Cyclical Differences Emerge in Border City Economies

The Texas–Mexico border is a fast-growing region, a complex blend of U.S. and Mexican cultures, languages and customs. It is a dynamic area that has benefited from a large and growing population in northern Mexico, rapid growth in U.S.–Mexico trade and a tenfold increase in maquiladora industry activity over the past two decades. Total population in the four Texas border metropolitan statistical areas (MSAs)—Brownsville, El Paso, Laredo and McAllen—is about 1.8 million, and population growth since 1980 has been 65 percent, versus 24 percent nationally. A high birthrate and young population suggest that the border will continue its rapid growth.

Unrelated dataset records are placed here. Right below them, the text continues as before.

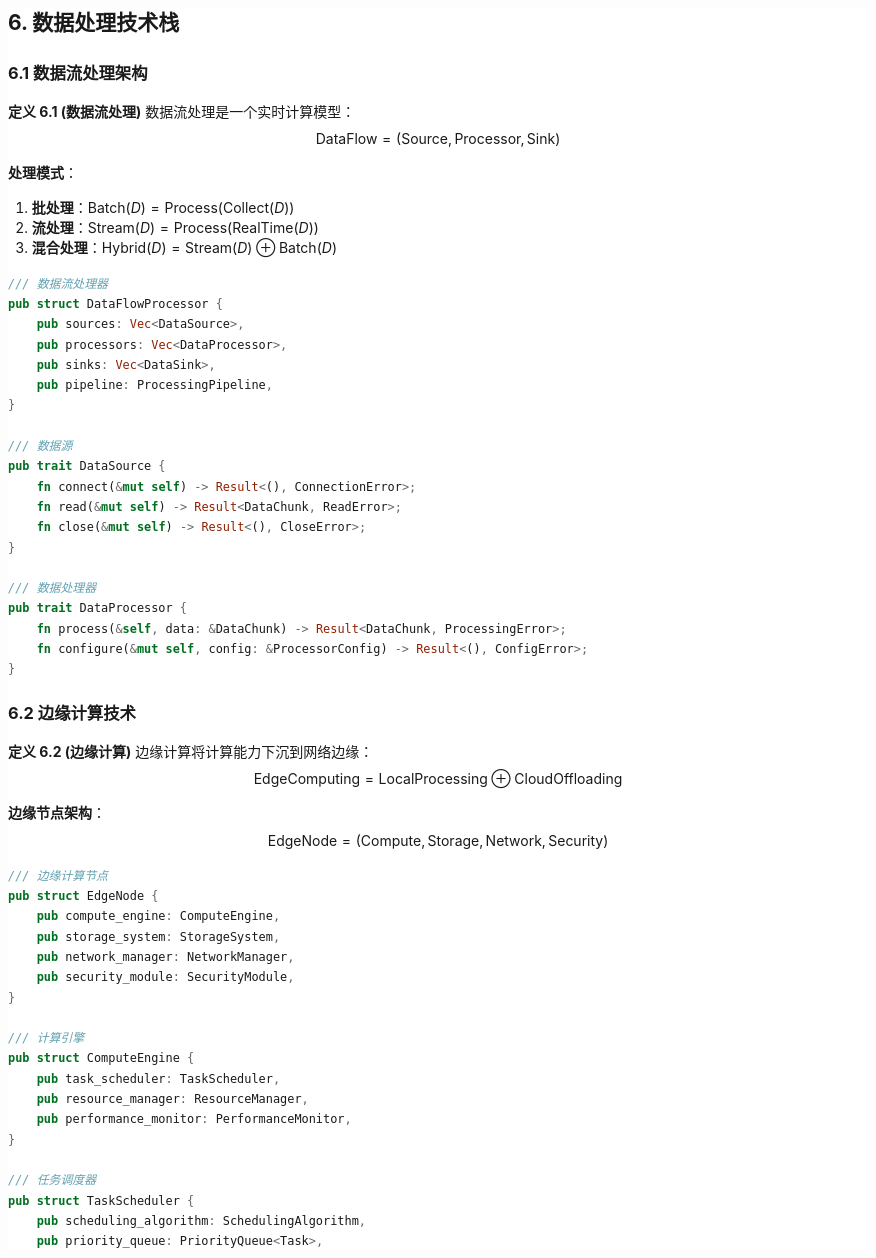 ## 6. 数据处理技术栈

### 6.1 数据流处理架构

**定义 6.1 (数据流处理)**
数据流处理是一个实时计算模型：
$$\text{DataFlow} = (\text{Source}, \text{Processor}, \text{Sink})$$

**处理模式**：

1. **批处理**：$\text{Batch}(D) = \text{Process}(\text{Collect}(D))$
2. **流处理**：$\text{Stream}(D) = \text{Process}(\text{RealTime}(D))$
3. **混合处理**：$\text{Hybrid}(D) = \text{Stream}(D) \oplus \text{Batch}(D)$

```rust
/// 数据流处理器
pub struct DataFlowProcessor {
    pub sources: Vec<DataSource>,
    pub processors: Vec<DataProcessor>,
    pub sinks: Vec<DataSink>,
    pub pipeline: ProcessingPipeline,
}

/// 数据源
pub trait DataSource {
    fn connect(&mut self) -> Result<(), ConnectionError>;
    fn read(&mut self) -> Result<DataChunk, ReadError>;
    fn close(&mut self) -> Result<(), CloseError>;
}

/// 数据处理器
pub trait DataProcessor {
    fn process(&self, data: &DataChunk) -> Result<DataChunk, ProcessingError>;
    fn configure(&mut self, config: &ProcessorConfig) -> Result<(), ConfigError>;
}
```

### 6.2 边缘计算技术

**定义 6.2 (边缘计算)**
边缘计算将计算能力下沉到网络边缘：
$$\text{EdgeComputing} = \text{LocalProcessing} \oplus \text{CloudOffloading}$$

**边缘节点架构**：
$$\text{EdgeNode} = (\text{Compute}, \text{Storage}, \text{Network}, \text{Security})$$

```rust
/// 边缘计算节点
pub struct EdgeNode {
    pub compute_engine: ComputeEngine,
    pub storage_system: StorageSystem,
    pub network_manager: NetworkManager,
    pub security_module: SecurityModule,
}

/// 计算引擎
pub struct ComputeEngine {
    pub task_scheduler: TaskScheduler,
    pub resource_manager: ResourceManager,
    pub performance_monitor: PerformanceMonitor,
}

/// 任务调度器
pub struct TaskScheduler {
    pub scheduling_algorithm: SchedulingAlgorithm,
    pub priority_queue: PriorityQueue<Task>,
```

This article describes the business cycles of the four main Texas border cities and, based on their economies’ similarities and differences, relates them to the broader economies of the United States, Mexico and Texas.

Texas Border Cities
Texas border cities are characterized by some common economic features. There is more transportation and distribution activity than in other U.S. cities, mainly due to servicing international trade. We find a relatively large retail sector serving not only the American but the Mexican side as well. And border enforcement and programs that address high poverty levels make the government sector substantially larger than normal.

Table 1
2003 Contributions, by Industry, to Total Earnings
 
Percent
Brownsville    
Health care and social assistance
18.1
 
Retail trade
8.9
 
Manufacturing
8.8
 
Transportation and warehousing
4.2
 
Accommodation and food services
3.7
 
Construction
3.6
 
Wholesale trade
3.5
 
Finance and insurance
3.2
 
Real estate and rental and leasing
1.6
 
Information
1.5
 
El Paso
 
Manufacturing
11.8
 
Health care and social assistance
9.5
 
Retail trade
7.9
 
Real estate and rental and leasing
7.3
 
Transportation and warehousing
5.9
 
Construction
4.8
 
Wholesale trade
4.4
 
Finance and insurance
3.4
 
Accommodation and food services
2.7
 
Information
2.2
 
Laredo
 
Transportation and warehousing
16.2
 
Retail trade
9.9
 
Health care and social assistance
9.7
 
Finance and insurance
4.8
 
Wholesale trade
4.3
 
Construction
4
 
Mining
3.8
 
Accommodation and food services
3.4
 
Real estate and rental and leasing
2.3
 
Manufacturing
1.2
 
McAllen
 
Health care and social assistance
20.4
 
Retail trade
10.7
 
Construction
5.5
 
Manufacturing
4.6
 
Wholesale trade
3.9
 
Finance and insurance
3.5
 
Transportation and warehousing
3.3
 
Accommodation and food services
3.0
 
Forestry, fishing, related activities
1.7
 
Real estate and rental and leasing
1.5
 
Texas
 
Manufacturing
12.8
 
Professional and technical services
8.6
 
Health care and social assistance
8.5
 
Retail trade
6.8
 
Finance and insurance
6.5
 
Construction
6.4
 
Wholesale trade
6.0
 
Transportation and warehousing
4.4
 
Mining
4.0
 
Information
3.8
 
NOTE: Excludes government earnings, which average 27.3 percent for all four border cities and 15.3 percent for the state.
SOURCES: Bureau of Economic Analysis; authors’ calculations.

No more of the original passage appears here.